Religious life
- Religion: Judaism

= Linda Joy Holtzman =

American rabbi and author

Linda Joy Holtzman is an American rabbi and author. In 1979, she became one of the first women in the United States to serve as the presiding rabbi of a synagogue, and the first woman to serve as a rabbi for a solely Conservative congregation, when she was hired by Beth Israel Congregation of Chester County, which was then located in Coatesville, Pennsylvania.

==Biography==
She had graduated in 1979 from the Reconstructionist Rabbinical College in Philadelphia, yet was hired by Beth Israel despite their being a Conservative congregation. Holtzman was thus the first woman to serve as a rabbi for a solely Conservative congregation, as the Conservative movement did not then ordain women. However, Sandy Eisenberg Sasso served as rabbi along with her husband at the congregation Beth-El Zedeck in Indianapolis from 1977 until 2013; Beth El Zedeck is identified with both the Reconstructionist and Conservative movements. In 1979, The New York Times published the article "Only Female Presiding Rabbi in U.S. Begins Her Work in a Small Town", in which the author described Holtzman's hiring as "a marked breakthrough for the growing numbers of women who have faced obstacles in becoming a rabbi-in-charge", and quoted Holtzman as saying "the fact that I have an appointment in a small town and that they have entrusted me with functions they believe are important is very significant for women and for the Jewish community". In 1981 Holtzman became the first female rabbi to give a keynote speech for the World Congress of Gay and Lesbian Jews.
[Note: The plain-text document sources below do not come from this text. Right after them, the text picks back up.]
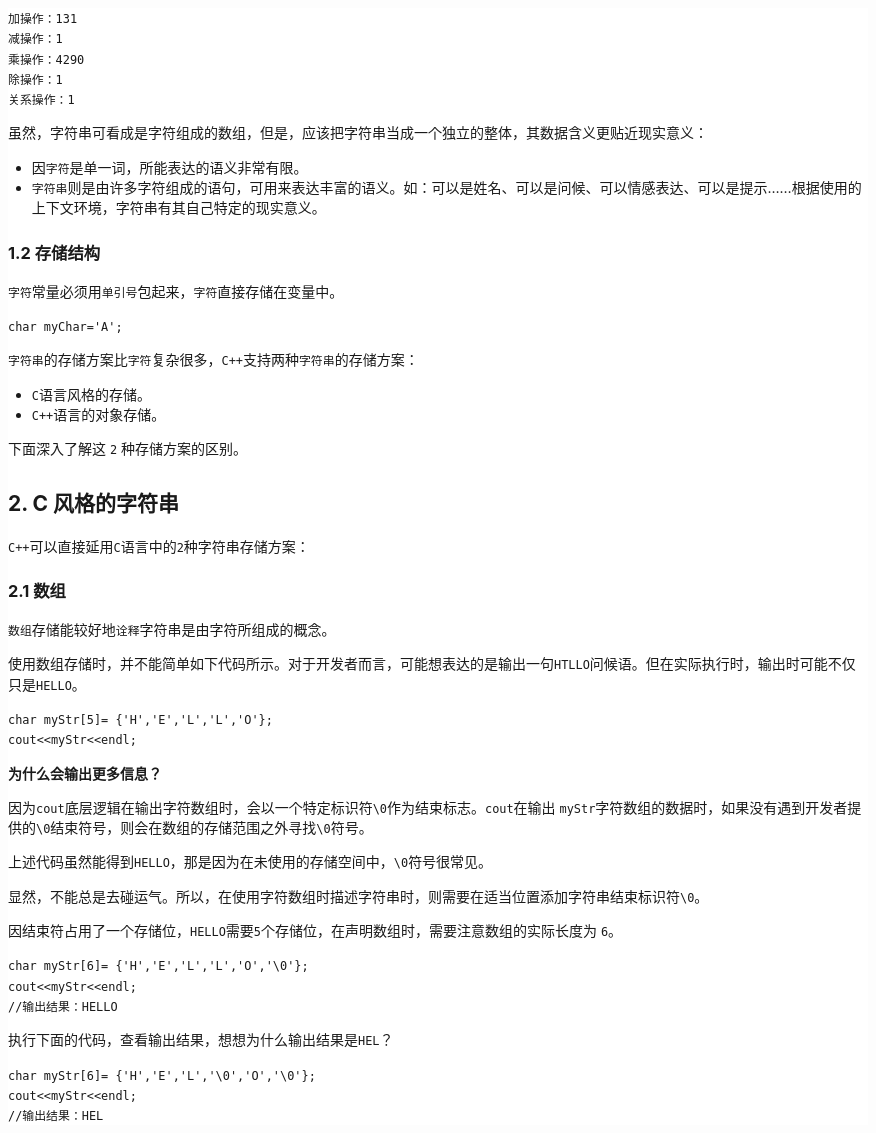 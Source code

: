     加操作：131
    减操作：1
    乘操作：4290
    除操作：1
    关系操作：1
    

虽然，字符串可看成是字符组成的数组，但是，应该把字符串当成一个独立的整体，其数据含义更贴近现实意义：

*   因`字符`是单一词，所能表达的语义非常有限。
*   `字符串`则是由许多字符组成的语句，可用来表达丰富的语义。如：可以是姓名、可以是问候、可以情感表达、可以是提示……根据使用的上下文环境，字符串有其自己特定的现实意义。

### 1.2 存储结构

`字符`常量必须用`单引号`包起来，`字符`直接存储在变量中。

    char myChar='A';
    

`字符串`的存储方案比`字符`复杂很多，`C++`支持两种`字符串`的存储方案：

*   `C`语言风格的存储。
*   `C++`语言的对象存储。

下面深入了解这 `2` 种存储方案的区别。

2\. C 风格的字符串
------------

`C++`可以直接延用`C`语言中的`2`种字符串存储方案：

### 2.1 数组

`数组`存储能较好地`诠释`字符串是由字符所组成的概念。

使用数组存储时，并不能简单如下代码所示。对于开发者而言，可能想表达的是输出一句`HTLLO`问候语。但在实际执行时，输出时可能不仅只是`HELLO`。

    char myStr[5]= {'H','E','L','L','O'};
    cout<<myStr<<endl;
    

**为什么会输出更多信息？**

因为`cout`底层逻辑在输出字符数组时，会以一个特定标识符`\0`作为结束标志。`cout`在输出 `myStr`字符数组的数据时，如果没有遇到开发者提供的`\0`结束符号，则会在数组的存储范围之外寻找`\0`符号。

上述代码虽然能得到`HELLO`，那是因为在未使用的存储空间中，`\0`符号很常见。

显然，不能总是去碰运气。所以，在使用字符数组时描述字符串时，则需要在适当位置添加字符串结束标识符`\0`。

因结束符占用了一个存储位，`HELLO`需要`5`个存储位，在声明数组时，需要注意数组的实际长度为 `6`。

    char myStr[6]= {'H','E','L','L','O','\0'};
    cout<<myStr<<endl;
    //输出结果：HELLO
    

执行下面的代码，查看输出结果，想想为什么输出结果是`HEL`？

    char myStr[6]= {'H','E','L','\0','O','\0'};
    cout<<myStr<<endl;
    //输出结果：HEL 
    
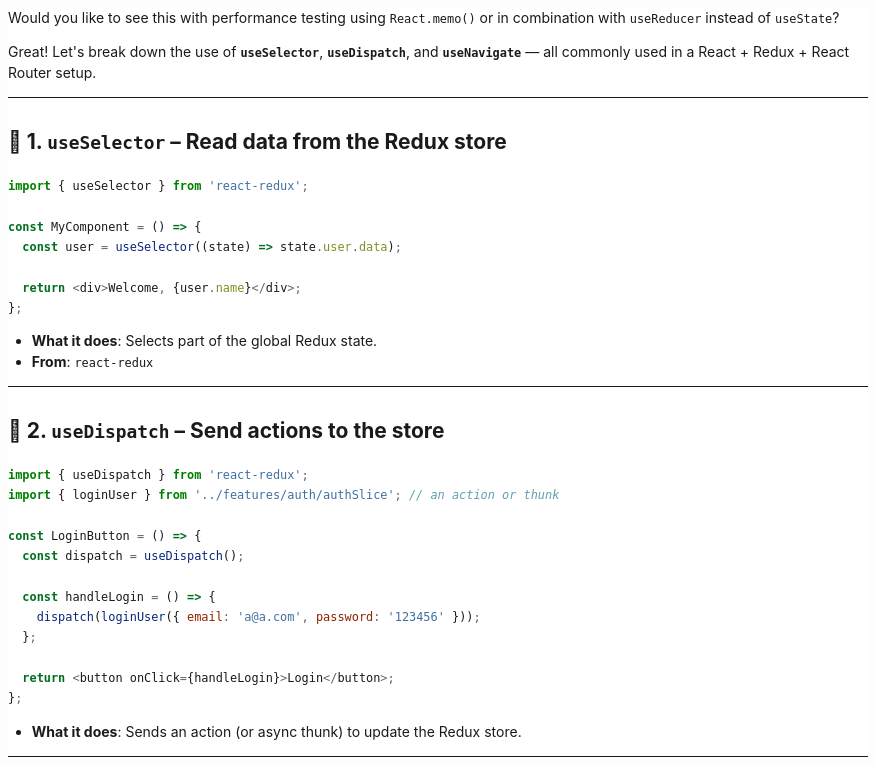 
Would you like to see this with performance testing using `React.memo()` or in combination with `useReducer` instead of `useState`?














Great! Let's break down the use of **`useSelector`**, **`useDispatch`**, and **`useNavigate`** — all commonly used in a React + Redux + React Router setup.

---

## 🔹 1. `useSelector` – Read data from the Redux store

```js
import { useSelector } from 'react-redux';

const MyComponent = () => {
  const user = useSelector((state) => state.user.data);

  return <div>Welcome, {user.name}</div>;
};
```

- **What it does**: Selects part of the global Redux state.
- **From**: `react-redux`

---

## 🔹 2. `useDispatch` – Send actions to the store

```js
import { useDispatch } from 'react-redux';
import { loginUser } from '../features/auth/authSlice'; // an action or thunk

const LoginButton = () => {
  const dispatch = useDispatch();

  const handleLogin = () => {
    dispatch(loginUser({ email: 'a@a.com', password: '123456' }));
  };

  return <button onClick={handleLogin}>Login</button>;
};
```

- **What it does**: Sends an action (or async thunk) to update the Redux store.

---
She is the author of the article "Struggle, Change and Celebration: My Life as a Lesbian Rabbi" in the book Lesbian Rabbis: The First Generation, edited by Rebecca Alpert, Sue Levi Elwell, and Shirley Idelson (Rutgers University Press, 2000). She also wrote a chapter in Twice Blessed (Beacon Press, 1989) titled "Jewish Lesbian Parenting."

She is now the Adjunct Associate Professor of Practical Rabbinics at the Reconstructionist Rabbinical College and the rabbi of the Tikkun Olam Chavurah in Philadelphia. She is also the leader of her local Reconstructionist chevra kadisha.